▶ **Exercise prompt**
Once every line containing "techniques" has been counted, report the total for the data and nothing else.
· · · · ·
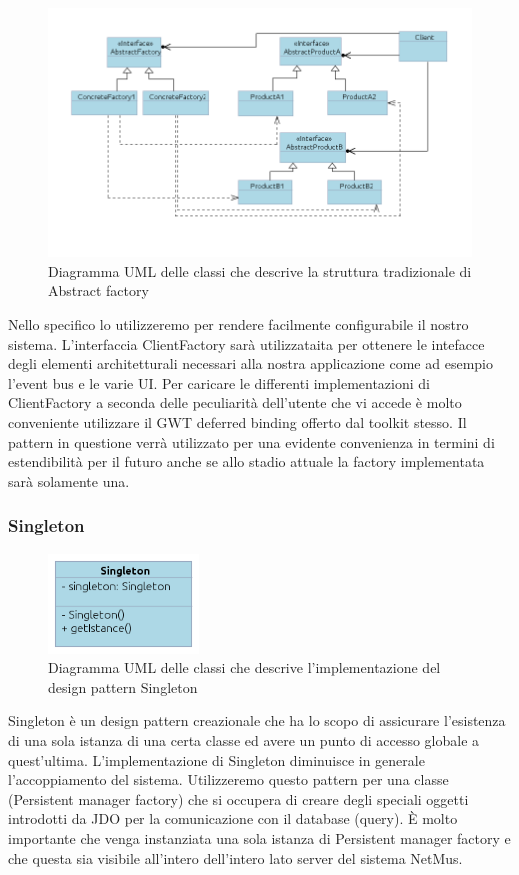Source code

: \begin{figure}[h]
\centering
\includegraphics[width=16.5cm]{img/ST/AbstractFactory.png}
\caption{Diagramma UML delle classi che descrive la struttura tradizionale di
Abstract factory}
\end{figure}
Nello specifico lo utilizzeremo per rendere facilmente configurabile il nostro
sistema. L'interfaccia ClientFactory sar\`a utilizzataita per ottenere le
intefacce degli elementi architetturali necessari alla nostra applicazione come
ad esempio l'event bus e le varie UI.
Per caricare le differenti implementazioni di ClientFactory a seconda delle
peculiarit\`a dell'utente che vi accede \`e molto conveniente utilizzare il GWT
deferred binding offerto dal toolkit stesso.
Il pattern in questione verr\`a utilizzato per una evidente convenienza in termini
di estendibilit\`a per il futuro anche se allo stadio attuale la factory
implementata sar\`a solamente una.

\newpage
\subsubsection{Singleton}
\begin{figure}[h]
\centering
\includegraphics[width=4cm]{img/ST/Singleton.png}
\caption{Diagramma UML delle classi che descrive l'implementazione del design
pattern Singleton}
\end{figure}
Singleton \`e un design pattern creazionale che ha lo scopo di assicurare
l'esistenza di una sola istanza di una certa classe ed avere un punto di accesso
globale a quest'ultima. 
L'implementazione di Singleton diminuisce in generale l'accoppiamento del
sistema.
Utilizzeremo questo pattern per una classe (Persistent manager factory) che si
occupera di creare degli speciali oggetti introdotti da JDO per la
comunicazione con il database (query). \`E molto importante che venga instanziata una sola
istanza di Persistent manager factory e che questa sia visibile all'intero
dell'intero lato server del sistema NetMus. 

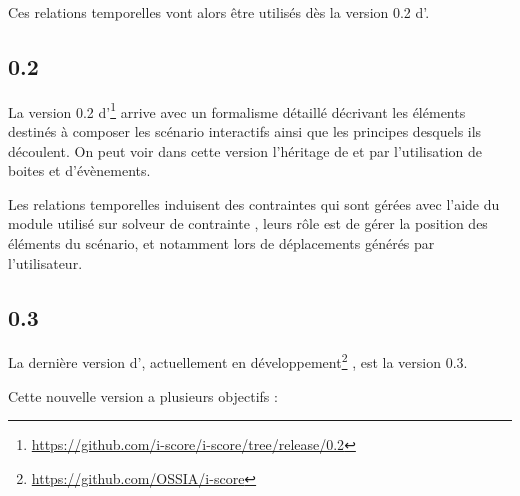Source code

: Ces relations temporelles vont alors être utilisés dès la version 0.2 d'\iscore{}.

\subsection{\iscore{} 0.2}

La version 0.2 d'\iscore{}\footnote{\url{https://github.com/i-score/i-score/tree/release/0.2}} arrive avec un formalisme détaillé\cite{hogue2014ossia} décrivant les éléments destinés à composer les scénario interactifs ainsi que les principes desquels ils découlent. On peut voir  dans cette version l'héritage de \boxes{} et \openmusic{} par l'utilisation de boites et d'évènements.


Les relations temporelles induisent des contraintes qui sont gérées avec l'aide du module \csp{} utilisé sur \boxes{}
solveur de contrainte \gecode{}, leurs rôle est de gérer la position des éléments du scénario, et notamment lors de déplacements générés par l'utilisateur. 


\subsection{\iscore{} 0.3}%

La dernière version d'\iscore{}, actuellement en développement\footnote{\url{https://github.com/OSSIA/i-score}} \iscore{}, est la version 0.3.

Cette nouvelle version a plusieurs objectifs :

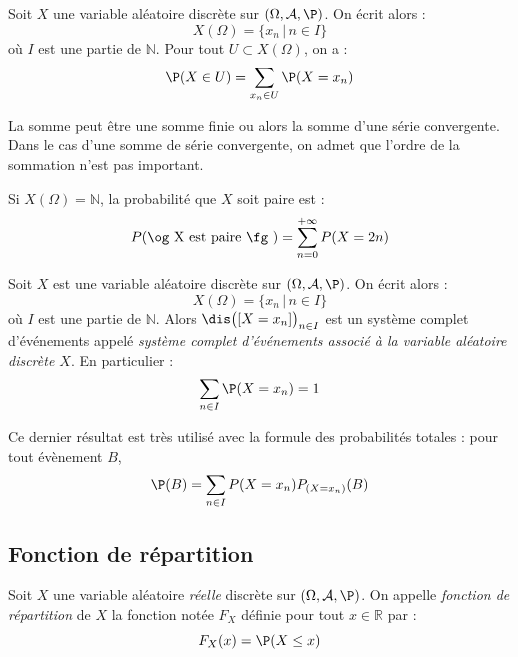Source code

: \documentclass[a4paper,10pt]{report}
\begin{document}
\begin{prop} Soit $X$ une variable aléatoire discrète sur $(\Omega, \mathcal{A}, \P)$. On écrit alors :
$$ X(\Omega)= \lbrace x_n \, \vert \, n \in I \rbrace$$
où $I$ est une partie de $\mathbb{N}$. Pour tout $U \subset X(\Omega)$, on a :
$$ \P(X \in U) = \sum_{x_n \in U} \P(X=x_n)$$
\end{prop}

\begin{rem} La somme peut être une somme finie ou alors la somme d'une série convergente. Dans le cas d'une somme de série convergente, on admet que l'ordre de la sommation n'est pas important.
\end{rem}

\begin{preuve} 

\vspace{3cm}
\end{preuve}

\begin{ex} Si $X(\Omega) = \mathbb{N}$, la probabilité que $X$ soit paire est :
$$ P(\hbox{\og X est paire \fg }) = \sum_{n=0}^{+ \infty} P(X=2n)$$
\end{ex}

\begin{cor} Soit $X$ est une variable aléatoire discrète sur $(\Omega, \mathcal{A}, \P)$.  On écrit alors :
$$ X(\Omega)= \lbrace x_n \, \vert \, n \in I \rbrace$$
où $I$ est une partie de $\mathbb{N}$. Alors $\dis \big([X=x_n]\big)_{n \in I}$  est un système complet d'événements appelé \textit{système complet d'événements associé à la variable aléatoire discrète $X$}. En particulier :
$$\sum_{n \in I} \P(X=x_n) = 1$$
\end{cor}

\medskip

\noindent Ce dernier résultat est très utilisé avec la formule des probabilités totales : pour tout évènement $B$,
$$ \P(B) = \sum_{n \in I} P(X=x_n) P_{(X=x_n)}(B)$$

\subsection{Fonction de répartition}


\begin{defin}
Soit $X$ une variable aléatoire \textit{réelle} discrète sur $(\Omega, \mathcal{A}, \P)$. On appelle \textit{fonction de répartition} de $X$ la fonction notée $F_X$ définie pour tout $x \in \mathbb{R}$ par :
$$F_X(x) = \P(X \leq x) $$
\end{defin}
\end{document}
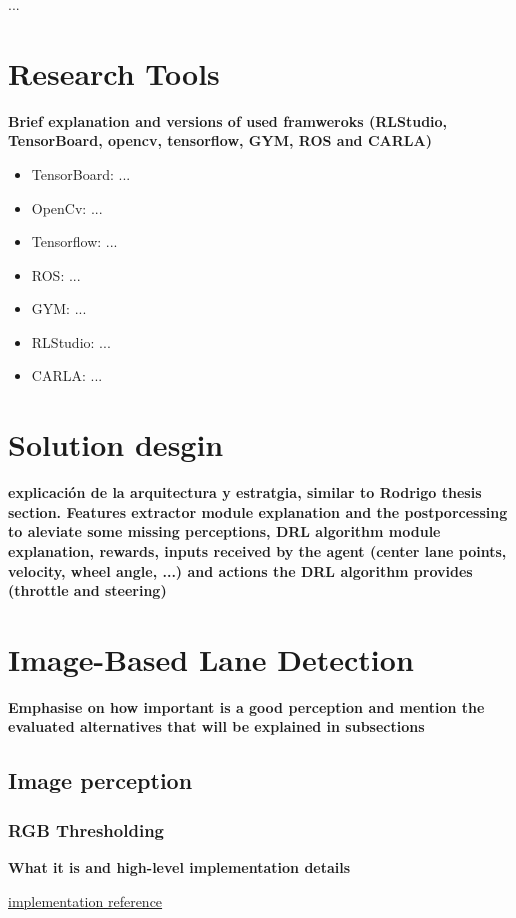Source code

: \documentclass[conference]{IEEEtran}
\begin{document}
...

\section{Research Tools}

\textbf{Brief explanation and versions of used framweroks (RLStudio, TensorBoard, opencv, tensorflow, GYM, ROS and CARLA)}
\begin{itemize}
    \item TensorBoard: ...
    \item OpenCv: ...
    \item Tensorflow: ...
    \item ROS: ...
    \item GYM: ...
    \item RLStudio: ...
    \item CARLA: ...
\end{itemize}

\section{Solution desgin}
\textbf{ explicación de la arquitectura y estratgia, similar to Rodrigo thesis section. Features extractor module explanation and the postporcessing to aleviate some missing perceptions, DRL algorithm module explanation, rewards, inputs received by the agent (center lane points, velocity, wheel angle, ...) and actions the DRL algorithm provides (throttle and steering) }

\section{Image-Based Lane Detection}
\textbf{Emphasise on how important is a good perception and mention the evaluated alternatives that will be explained in subsections}

\subsection{Image perception}

\subsubsection{RGB Thresholding}
\textbf{What it is and high-level implementation details}

\href{https://tjosh.medium.com/finding-lane-lines-with-colour-thresholds-beb542e0d839}{implementation reference}
\end{document}
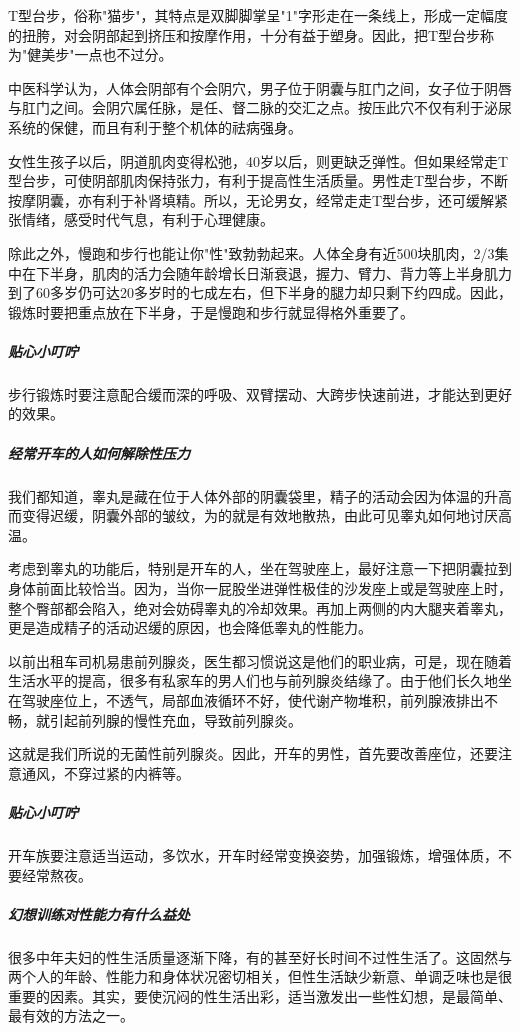 T型台步，俗称"猫步"，其特点是双脚脚掌呈"1"字形走在一条线上，形成一定幅度的扭胯，对会阴部起到挤压和按摩作用，十分有益于塑身。因此，把T型台步称为"健美步"一点也不过分。

中医科学认为，人体会阴部有个会阴穴，男子位于阴囊与肛门之间，女子位于阴唇与肛门之间。会阴穴属任脉，是任、督二脉的交汇之点。按压此穴不仅有利于泌尿系统的保健，而且有利于整个机体的祛病强身。

女性生孩子以后，阴道肌肉变得松弛，40岁以后，则更缺乏弹性。但如果经常走T型台步，可使阴部肌肉保持张力，有利于提高性生活质量。男性走T型台步，不断按摩阴囊，亦有利于补肾填精。所以，无论男女，经常走走T型台步，还可缓解紧张情绪，感受时代气息，有利于心理健康。

除此之外，慢跑和步行也能让你"性"致勃勃起来。人体全身有近500块肌肉，2/3集中在下半身，肌肉的活力会随年龄增长日渐衰退，握力、臂力、背力等上半身肌力到了60多岁仍可达20多岁时的七成左右，但下半身的腿力却只剩下约四成。因此，锻炼时要把重点放在下半身，于是慢跑和步行就显得格外重要了。

\subparagraph{贴心小叮咛}

步行锻炼时要注意配合缓而深的呼吸、双臂摆动、大跨步快速前进，才能达到更好的效果。

\subparagraph{经常开车的人如何解除性压力}

我们都知道，睾丸是藏在位于人体外部的阴囊袋里，精子的活动会因为体温的升高而变得迟缓，阴囊外部的皱纹，为的就是有效地散热，由此可见睾丸如何地讨厌高温。

考虑到睾丸的功能后，特别是开车的人，坐在驾驶座上，最好注意一下把阴囊拉到身体前面比较恰当。因为，当你一屁股坐进弹性极佳的沙发座上或是驾驶座上时，整个臀部都会陷入，绝对会妨碍睾丸的冷却效果。再加上两侧的内大腿夹着睾丸，更是造成精子的活动迟缓的原因，也会降低睾丸的性能力。

以前出租车司机易患前列腺炎，医生都习惯说这是他们的职业病，可是，现在随着生活水平的提高，很多有私家车的男人们也与前列腺炎结缘了。由于他们长久地坐在驾驶座位上，不透气，局部血液循环不好，使代谢产物堆积，前列腺液排出不畅，就引起前列腺的慢性充血，导致前列腺炎。

这就是我们所说的无菌性前列腺炎。因此，开车的男性，首先要改善座位，还要注意通风，不穿过紧的内裤等。

\subparagraph{贴心小叮咛}

开车族要注意适当运动，多饮水，开车时经常变换姿势，加强锻炼，增强体质，不要经常熬夜。

\subparagraph{幻想训练对性能力有什么益处}

很多中年夫妇的性生活质量逐渐下降，有的甚至好长时间不过性生活了。这固然与两个人的年龄、性能力和身体状况密切相关，但性生活缺少新意、单调乏味也是很重要的因素。其实，要使沉闷的性生活出彩，适当激发出一些性幻想，是最简单、最有效的方法之一。

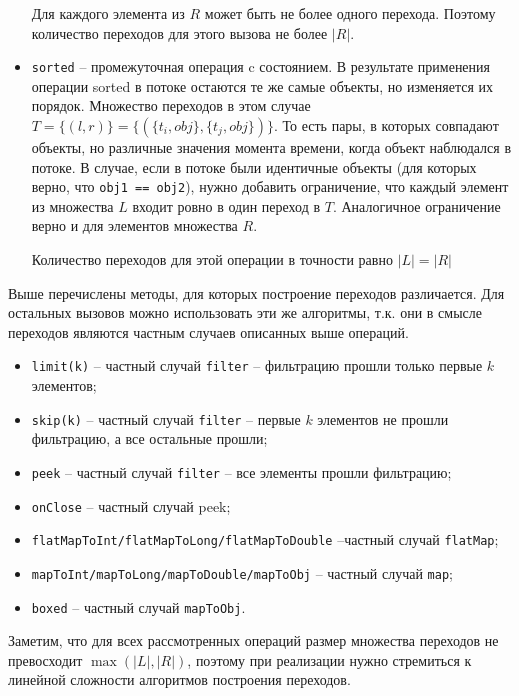 \begin{itemize}
	Для каждого элемента из $R$ может быть не более одного перехода. Поэтому количество переходов для этого вызова не более $|R|$.
	\item \texttt{sorted} -- промежуточная операция c состоянием. В результате применения операции sorted в потоке остаются те же самые объекты, но изменяется их порядок. Множество переходов в этом случае $T = \{(l, r)\} = \{(\{t_i, obj\}, \{t_j, obj\})\}$. То есть пары, в которых совпадают объекты, но различные значения момента времени, когда объект наблюдался в потоке. В случае, если в потоке были идентичные объекты (для которых верно, что \texttt{obj1 == obj2}), нужно добавить ограничение, что каждый элемент из множества $L$ входит ровно в один переход в $T$. Аналогичное ограничение верно и для элементов множества $R$.
	
	Количество переходов для этой операции в точности равно $|L| = |R|$
\end{itemize}

Выше перечислены методы, для которых построение переходов различается. Для остальных вызовов можно использовать эти же алгоритмы, т.к. они в смысле переходов являются частным случаев описанных выше операций.
\begin{itemize}
	\item \texttt{limit(k)} -- частный случай \texttt{filter} -- фильтрацию прошли только первые $k$ элементов;
	\item \texttt{skip(k)} -- частный случай \texttt{filter} -- первые $k$ элементов не прошли фильтрацию, а все остальные прошли;
	\item \texttt{peek} -- частный случай \texttt{filter} -- все элементы прошли фильтрацию;
	\item \texttt{onClose} -- частный случай peek;
	\item \texttt{flatMapToInt/flatMapToLong/flatMapToDouble} --частный случай \texttt{flatMap};
	\item \texttt{mapToInt/mapToLong/mapToDouble/mapToObj} -- частный случай \texttt{map};
	\item \texttt{boxed} -- частный случай \texttt{mapToObj}.
\end{itemize}  

Заметим, что для всех рассмотренных операций размер множества переходов не превосходит $\max(|L|, |R|)$, поэтому при реализации нужно стремиться к линейной сложности алгоритмов построения переходов.

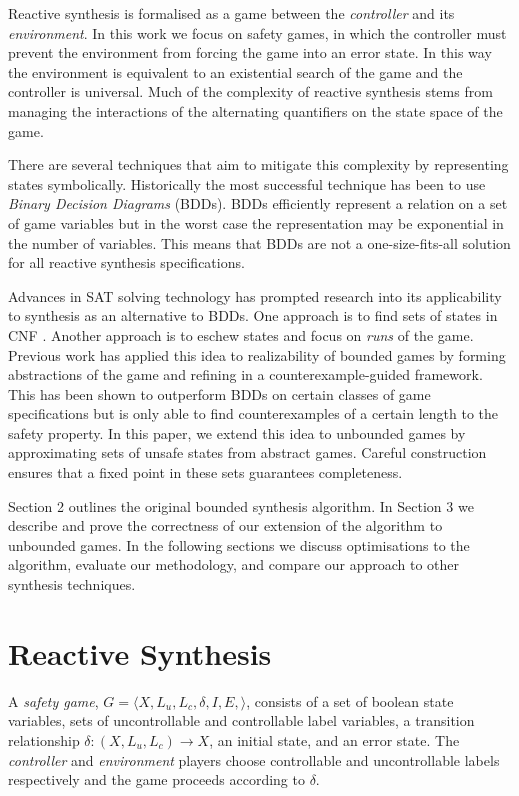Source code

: \documentclass{llncs}
\begin{document}
Reactive synthesis is formalised as a game between the \emph{controller} and
its \emph{environment}. In this work we focus on safety games, in which the
controller must prevent the environment from forcing the game into an error
state. In this way the environment is equivalent to an existential search of
the game and the controller is universal. Much of the complexity of reactive
synthesis stems from managing the interactions of the alternating quantifiers
on the state space of the game.

There are several techniques that aim to mitigate this complexity by
representing states symbolically.  Historically the most successful technique
has been to use \emph{Binary Decision Diagrams} (BDDs).  BDDs efficiently
represent a relation on a set of game variables but in the worst case the
representation may be exponential in the number of variables. This means that
BDDs are not a one-size-fits-all solution for all reactive synthesis
specifications.

Advances in SAT solving technology has prompted research into its applicability
to synthesis as an alternative to BDDs. One approach is to find sets of states
in CNF \cite{bloem2014,morgenstern2013}. Another approach is to eschew states
and focus on \emph{runs} of the game. Previous work has applied this idea to
realizability of bounded games \cite{narodytska2014} by forming abstractions of
the game and refining in a counterexample-guided framework. This has been shown
to outperform BDDs on certain classes of game specifications but is only able
to find counterexamples of a certain length to the safety property.  In this
paper, we extend this idea to unbounded games by approximating sets of unsafe
states from abstract games. Careful construction ensures that a fixed point in
these sets guarantees completeness.

Section 2 outlines the original bounded synthesis algorithm. In Section 3 we
describe and prove the correctness of our extension of the algorithm to
unbounded games. In the following sections we discuss optimisations to the
algorithm, evaluate our methodology, and compare our approach to other
synthesis techniques.

\section{Reactive Synthesis}

A \emph{safety game}, $G = \langle X, L_u, L_c, \delta, I, E, \rangle$,
consists of a set of boolean state variables, sets of uncontrollable and
controllable label variables, a transition relationship $\delta : (X, L_u, L_c)
\to X$, an initial state, and an error state. The \emph{controller} and
\emph{environment} players choose controllable and uncontrollable labels
respectively and the game proceeds according to $\delta$. 
\end{document}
· · · · ·
▶ **Exercise response**
2